__Task to complete__. Look through the listing below, and wherever a line has the string "bottomrule", pull it out.

*** Opening of Records ***

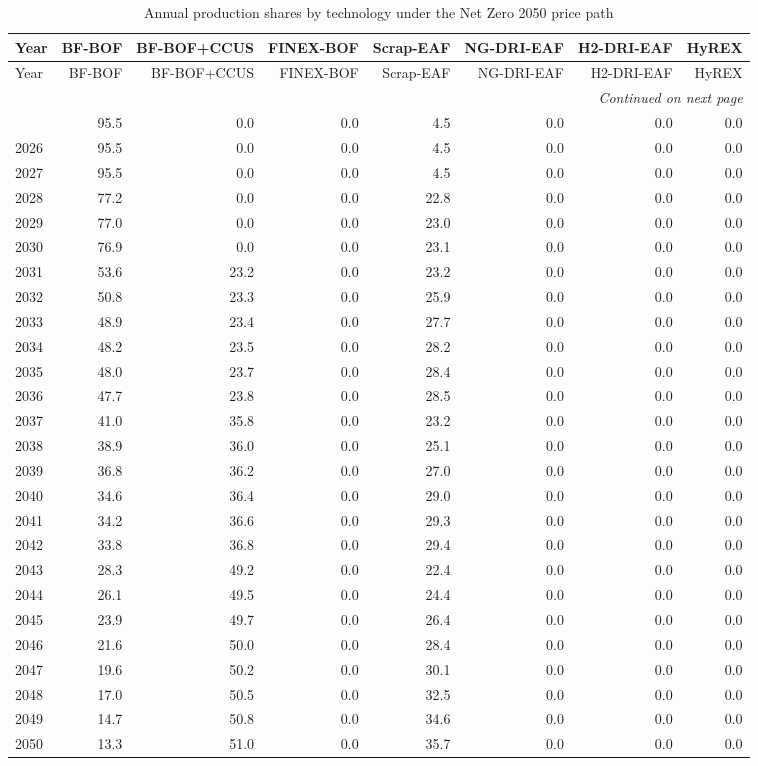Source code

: \begin{longtable}{@{}lrrrrrrr@{}}
\caption{Annual production shares by technology under the Net Zero 2050 price path}
\label{tab:annual-shares-ngfs_netzero2050}
\toprule
Year & BF-BOF & BF-BOF+CCUS & FINEX-BOF & Scrap-EAF & NG-DRI-EAF & H2-DRI-EAF & HyREX \\
\midrule
\endfirsthead
\toprule
Year & BF-BOF & BF-BOF+CCUS & FINEX-BOF & Scrap-EAF & NG-DRI-EAF & H2-DRI-EAF & HyREX \\
\midrule
\endhead
\bottomrule \multicolumn{8}{r}{\textit{Continued on next page}} \\
\endfoot
\bottomrule
\endlastfoot
2025 & 95.5 & 0.0 & 0.0 & 4.5 & 0.0 & 0.0 & 0.0 \\
2026 & 95.5 & 0.0 & 0.0 & 4.5 & 0.0 & 0.0 & 0.0 \\
2027 & 95.5 & 0.0 & 0.0 & 4.5 & 0.0 & 0.0 & 0.0 \\
2028 & 77.2 & 0.0 & 0.0 & 22.8 & 0.0 & 0.0 & 0.0 \\
2029 & 77.0 & 0.0 & 0.0 & 23.0 & 0.0 & 0.0 & 0.0 \\
2030 & 76.9 & 0.0 & 0.0 & 23.1 & 0.0 & 0.0 & 0.0 \\
2031 & 53.6 & 23.2 & 0.0 & 23.2 & 0.0 & 0.0 & 0.0 \\
2032 & 50.8 & 23.3 & 0.0 & 25.9 & 0.0 & 0.0 & 0.0 \\
2033 & 48.9 & 23.4 & 0.0 & 27.7 & 0.0 & 0.0 & 0.0 \\
2034 & 48.2 & 23.5 & 0.0 & 28.2 & 0.0 & 0.0 & 0.0 \\
2035 & 48.0 & 23.7 & 0.0 & 28.4 & 0.0 & 0.0 & 0.0 \\
2036 & 47.7 & 23.8 & 0.0 & 28.5 & 0.0 & 0.0 & 0.0 \\
2037 & 41.0 & 35.8 & 0.0 & 23.2 & 0.0 & 0.0 & 0.0 \\
2038 & 38.9 & 36.0 & 0.0 & 25.1 & 0.0 & 0.0 & 0.0 \\
2039 & 36.8 & 36.2 & 0.0 & 27.0 & 0.0 & 0.0 & 0.0 \\
2040 & 34.6 & 36.4 & 0.0 & 29.0 & 0.0 & 0.0 & 0.0 \\
2041 & 34.2 & 36.6 & 0.0 & 29.3 & 0.0 & 0.0 & 0.0 \\
2042 & 33.8 & 36.8 & 0.0 & 29.4 & 0.0 & 0.0 & 0.0 \\
2043 & 28.3 & 49.2 & 0.0 & 22.4 & 0.0 & 0.0 & 0.0 \\
2044 & 26.1 & 49.5 & 0.0 & 24.4 & 0.0 & 0.0 & 0.0 \\
2045 & 23.9 & 49.7 & 0.0 & 26.4 & 0.0 & 0.0 & 0.0 \\
2046 & 21.6 & 50.0 & 0.0 & 28.4 & 0.0 & 0.0 & 0.0 \\
2047 & 19.6 & 50.2 & 0.0 & 30.1 & 0.0 & 0.0 & 0.0 \\
2048 & 17.0 & 50.5 & 0.0 & 32.5 & 0.0 & 0.0 & 0.0 \\
2049 & 14.7 & 50.8 & 0.0 & 34.6 & 0.0 & 0.0 & 0.0 \\
2050 & 13.3 & 51.0 & 0.0 & 35.7 & 0.0 & 0.0 & 0.0 \\
\end{longtable}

*** Close of Records ***

__Task answer__.
\bottomrule \multicolumn{8}{r}{\textit{Continued on next page}} \\
\bottomrule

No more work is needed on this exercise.